### What is expected:
Your copy should hold the lines below from the first through the one that contains "- Interactive permission checking interface", each retyped exactly, and no pictures.

### Provided records:
★ ★ ★ ★ ★ ★ ★
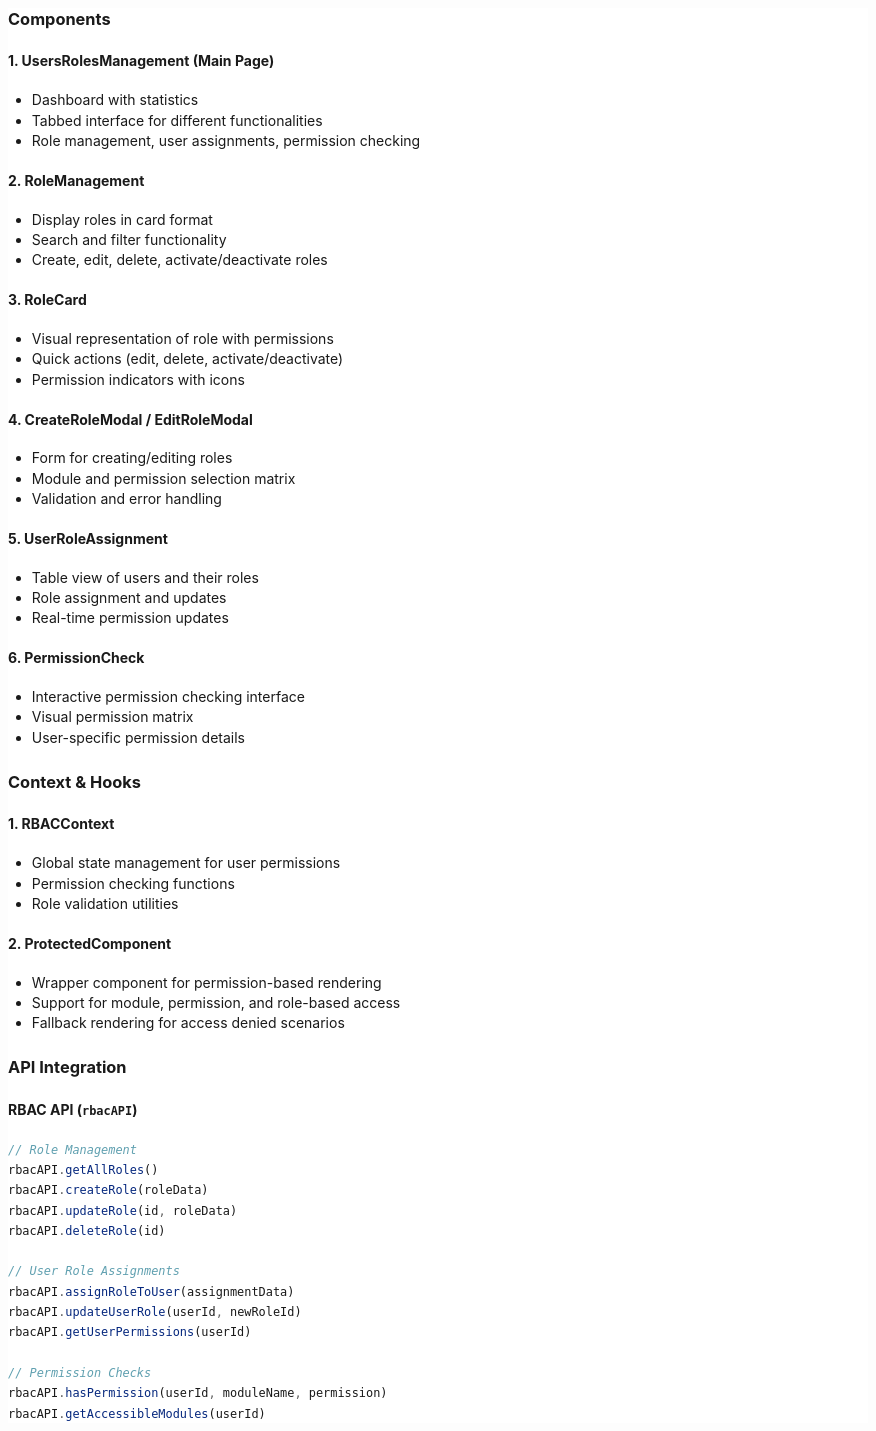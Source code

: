 ### Components

#### 1. UsersRolesManagement (Main Page)
- Dashboard with statistics
- Tabbed interface for different functionalities
- Role management, user assignments, permission checking

#### 2. RoleManagement
- Display roles in card format
- Search and filter functionality
- Create, edit, delete, activate/deactivate roles

#### 3. RoleCard
- Visual representation of role with permissions
- Quick actions (edit, delete, activate/deactivate)
- Permission indicators with icons

#### 4. CreateRoleModal / EditRoleModal
- Form for creating/editing roles
- Module and permission selection matrix
- Validation and error handling

#### 5. UserRoleAssignment
- Table view of users and their roles
- Role assignment and updates
- Real-time permission updates

#### 6. PermissionCheck
- Interactive permission checking interface
- Visual permission matrix
- User-specific permission details

### Context & Hooks

#### 1. RBACContext
- Global state management for user permissions
- Permission checking functions
- Role validation utilities

#### 2. ProtectedComponent
- Wrapper component for permission-based rendering
- Support for module, permission, and role-based access
- Fallback rendering for access denied scenarios

### API Integration

#### RBAC API (`rbacAPI`)
```javascript
// Role Management
rbacAPI.getAllRoles()
rbacAPI.createRole(roleData)
rbacAPI.updateRole(id, roleData)
rbacAPI.deleteRole(id)

// User Role Assignments
rbacAPI.assignRoleToUser(assignmentData)
rbacAPI.updateUserRole(userId, newRoleId)
rbacAPI.getUserPermissions(userId)

// Permission Checks
rbacAPI.hasPermission(userId, moduleName, permission)
rbacAPI.getAccessibleModules(userId)
```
★ ★ ★ ★ ★ ★ ★
### Reply:
Source code

: ### Components

#### 1. UsersRolesManagement (Main Page)
- Dashboard with statistics
- Tabbed interface for different functionalities
- Role management, user assignments, permission checking

#### 2. RoleManagement
- Display roles in card format
- Search and filter functionality
- Create, edit, delete, activate/deactivate roles

#### 3. RoleCard
- Visual representation of role with permissions
- Quick actions (edit, delete, activate/deactivate)
- Permission indicators with icons

#### 4. CreateRoleModal / EditRoleModal
- Form for creating/editing roles
- Module and permission selection matrix
- Validation and error handling

#### 5. UserRoleAssignment
- Table view of users and their roles
- Role assignment and updates
- Real-time permission updates

#### 6. PermissionCheck
- Interactive permission checking interface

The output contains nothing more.